[Start of section]

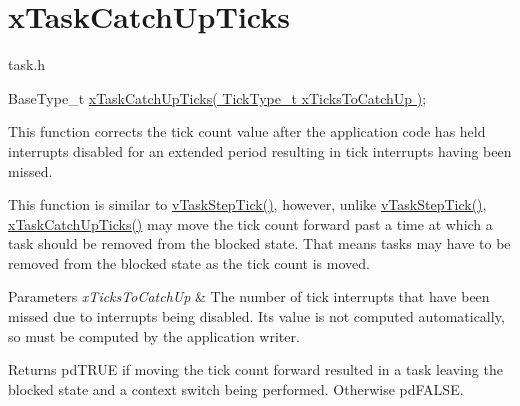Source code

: \hypertarget{group__x_task_catch_up_ticks}{}\section{x\+Task\+Catch\+Up\+Ticks}
\label{group__x_task_catch_up_ticks}
task.\+h 
\begin{DoxyPre}
BaseType\_t \hyperlink{externals_2freertos_2include_2task_8h_a399bcc59c77ed9f1cb2bf3eac55bdf02}{xTaskCatchUpTicks( TickType\_t xTicksToCatchUp )};
\end{DoxyPre}


This function corrects the tick count value after the application code has held interrupts disabled for an extended period resulting in tick interrupts having been missed.

This function is similar to \hyperlink{externals_2freertos_2include_2task_8h_a8dda6cb26bb158dd9636873135e63912}{v\+Task\+Step\+Tick()}, however, unlike \hyperlink{externals_2freertos_2include_2task_8h_a8dda6cb26bb158dd9636873135e63912}{v\+Task\+Step\+Tick()}, \hyperlink{externals_2freertos_2include_2task_8h_a399bcc59c77ed9f1cb2bf3eac55bdf02}{x\+Task\+Catch\+Up\+Ticks()} may move the tick count forward past a time at which a task should be removed from the blocked state. That means tasks may have to be removed from the blocked state as the tick count is moved.


\begin{DoxyParams}{Parameters}
{\em x\+Ticks\+To\+Catch\+Up} & The number of tick interrupts that have been missed due to interrupts being disabled. Its value is not computed automatically, so must be computed by the application writer.\\
\hline
\end{DoxyParams}
\begin{DoxyReturn}{Returns}
pd\+T\+R\+UE if moving the tick count forward resulted in a task leaving the blocked state and a context switch being performed. Otherwise pd\+F\+A\+L\+SE. 
\end{DoxyReturn}
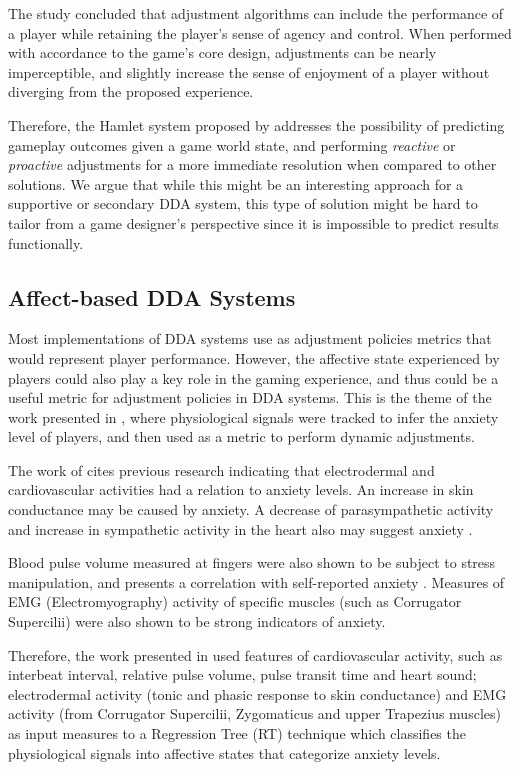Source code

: \documentclass[cic,tc,english]{iiufrgs}
\begin{document}
The study concluded that adjustment algorithms can include the performance of a player while retaining the player's sense of agency and control. When performed with accordance to the game's core design, adjustments can be nearly imperceptible, and slightly increase the sense of enjoyment of a player without diverging from the proposed experience.

Therefore, the Hamlet system proposed by \citet{article_casefordynamicdifficulty} addresses the possibility of predicting gameplay outcomes given a game world state, and performing \emph{reactive} or \emph{proactive} adjustments for a more immediate resolution when compared to other solutions. We argue that while this might be an interesting approach for a supportive or secondary DDA system, this type of solution might be hard to tailor from a game designer's perspective since it is impossible to predict results functionally.

\subsection{Affect-based DDA Systems}

Most implementations of DDA systems use as adjustment policies metrics that would represent player performance. However, the affective state experienced by players could also play a key role in the gaming experience, and thus could be a useful metric for adjustment policies in DDA systems. This is the theme of the work presented in \cite{article_affectivedda}, where physiological signals were tracked to infer the anxiety level of players, and then used as a metric to perform dynamic adjustments.

The work of \citet{article_affectivedda} cites previous research indicating that electrodermal and cardiovascular activities had a relation to anxiety levels. An increase in skin conductance may be caused by anxiety. A decrease of parasympathetic activity and increase in sympathetic activity in the heart also may suggest anxiety \cite{article_affectivedda}.

Blood pulse volume measured at fingers were also shown to be subject to stress manipulation, and presents a correlation with self-reported anxiety \cite{article_affectivedda}. Measures of EMG (Electromyography) activity of specific muscles (such as Corrugator Supercilii) were also shown to be strong indicators of anxiety.

Therefore, the work presented in \cite{article_affectivedda} used features of cardiovascular activity, such as interbeat interval, relative pulse volume, pulse transit time and heart sound; electrodermal activity (tonic and phasic response to skin conductance) and EMG activity (from Corrugator Supercilii, Zygomaticus and upper Trapezius muscles) as input measures to a Regression Tree (RT) technique which classifies the physiological signals into affective states that categorize anxiety levels.
\end{document}
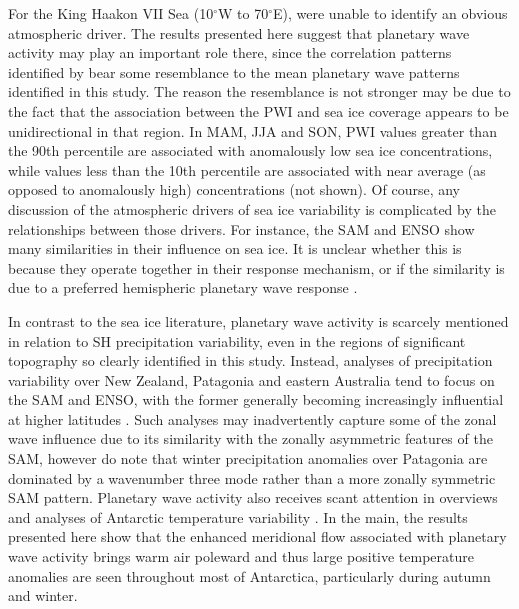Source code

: For the King Haakon VII Sea (10$^{\circ}$W to 70$^{\circ}$E), \citet{Raphael2014} were unable to identify an obvious atmospheric driver. The results presented here suggest that planetary wave activity may play an important role there, since the correlation patterns identified by \citet{Raphael2014} bear some resemblance to the mean planetary wave patterns identified in this study. The reason the resemblance is not stronger may be due to the fact that the association between the PWI and sea ice coverage appears to be unidirectional in that region. In MAM, JJA and SON, PWI values greater than the 90th percentile are associated with anomalously low sea ice concentrations, while values less than the 10th percentile are associated with near average (as opposed to anomalously high) concentrations (not shown). Of course, any discussion of the atmospheric drivers of sea ice variability is complicated by the relationships between those drivers. For instance, the SAM and ENSO show many similarities in their influence on sea ice. It is unclear whether this is because they operate together in their response mechanism, or if the similarity is due to a preferred hemispheric planetary wave response \citep[e.g.][]{Pezza2012}. 

In contrast to the sea ice literature, planetary wave activity is scarcely mentioned in relation to SH precipitation variability, even in the regions of significant topography so clearly identified in this study. Instead, analyses of precipitation variability over New Zealand, Patagonia and eastern Australia tend to focus on the SAM and ENSO, with the former generally becoming increasingly influential at higher latitudes \citep[e.g.][]{Ummenhofer2007,Aravena2009,Kidston2009,Risbey2009,Garreaud2013,Jiang2013}. Such analyses may inadvertently capture some of the zonal wave influence due to its similarity with the zonally asymmetric features of the SAM, however \citet{Garreaud2013} do note that winter precipitation anomalies over Patagonia are dominated by a wavenumber three mode rather than a more zonally symmetric SAM pattern. Planetary wave activity also receives scant attention in overviews and analyses of Antarctic temperature variability \citep[e.g.][]{Russell2010,SchneiderOkumura2012,Yu2012}. In the main, the results presented here show that the enhanced meridional flow associated with planetary wave activity brings warm air poleward and thus large positive temperature anomalies are seen throughout most of Antarctica, particularly during autumn and winter.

[End of section]

### Task prompt
Return only the number of lines in the listing that contain the word "have".

### Finished task
2